Go through the data below and copy it exactly, skipping every picture.

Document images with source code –
......
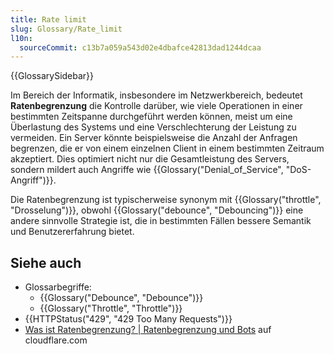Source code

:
 ```yaml
---
title: Rate limit
slug: Glossary/Rate_limit
l10n:
  sourceCommit: c13b7a059a543d02e4dbafce42813dad1244dcaa
---
```


{{GlossarySidebar}}

Im Bereich der Informatik, insbesondere im Netzwerkbereich, bedeutet **Ratenbegrenzung** die Kontrolle darüber, wie viele Operationen in einer bestimmten Zeitspanne durchgeführt werden können, meist um eine Überlastung des Systems und eine Verschlechterung der Leistung zu vermeiden. Ein Server könnte beispielsweise die Anzahl der Anfragen begrenzen, die er von einem einzelnen Client in einem bestimmten Zeitraum akzeptiert. Dies optimiert nicht nur die Gesamtleistung des Servers, sondern mildert auch Angriffe wie {{Glossary("Denial_of_Service", "DoS-Angriff")}}.

Die Ratenbegrenzung ist typischerweise synonym mit {{Glossary("throttle", "Drosselung")}}, obwohl {{Glossary("debounce", "Debouncing")}} eine andere sinnvolle Strategie ist, die in bestimmten Fällen bessere Semantik und Benutzererfahrung bietet.

## Siehe auch

- Glossarbegriffe:
  - {{Glossary("Debounce", "Debounce")}}
  - {{Glossary("Throttle", "Throttle")}}
- {{HTTPStatus("429", "429 Too Many Requests")}}
- [Was ist Ratenbegrenzung? | Ratenbegrenzung und Bots](https://www.cloudflare.com/en-gb/learning/bots/what-is-rate-limiting/) auf cloudflare.com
......
Response to this exercise –
Source code

:
 ```yaml
---
title: Rate limit
slug: Glossary/Rate_limit
l10n:
  sourceCommit: c13b7a059a543d02e4dbafce42813dad1244dcaa
---
```


{{GlossarySidebar}}

Im Bereich der Informatik, insbesondere im Netzwerkbereich, bedeutet **Ratenbegrenzung** die Kontrolle darüber, wie viele Operationen in einer bestimmten Zeitspanne durchgeführt werden können, meist um eine Überlastung des Systems und eine Verschlechterung der Leistung zu vermeiden. Ein Server könnte beispielsweise die Anzahl der Anfragen begrenzen, die er von einem einzelnen Client in einem bestimmten Zeitraum akzeptiert. Dies optimiert nicht nur die Gesamtleistung des Servers, sondern mildert auch Angriffe wie {{Glossary("Denial_of_Service", "DoS-Angriff")}}.

Die Ratenbegrenzung ist typischerweise synonym mit {{Glossary("throttle", "Drosselung")}}, obwohl {{Glossary("debounce", "Debouncing")}} eine andere sinnvolle Strategie ist, die in bestimmten Fällen bessere Semantik und Benutzererfahrung bietet.

## Siehe auch

- Glossarbegriffe:
  - {{Glossary("Debounce", "Debounce")}}
  - {{Glossary("Throttle", "Throttle")}}
- {{HTTPStatus("429", "429 Too Many Requests")}}
- [Was ist Ratenbegrenzung? | Ratenbegrenzung und Bots](https://www.cloudflare.com/en-gb/learning/bots/what-is-rate-limiting/) auf cloudflare.com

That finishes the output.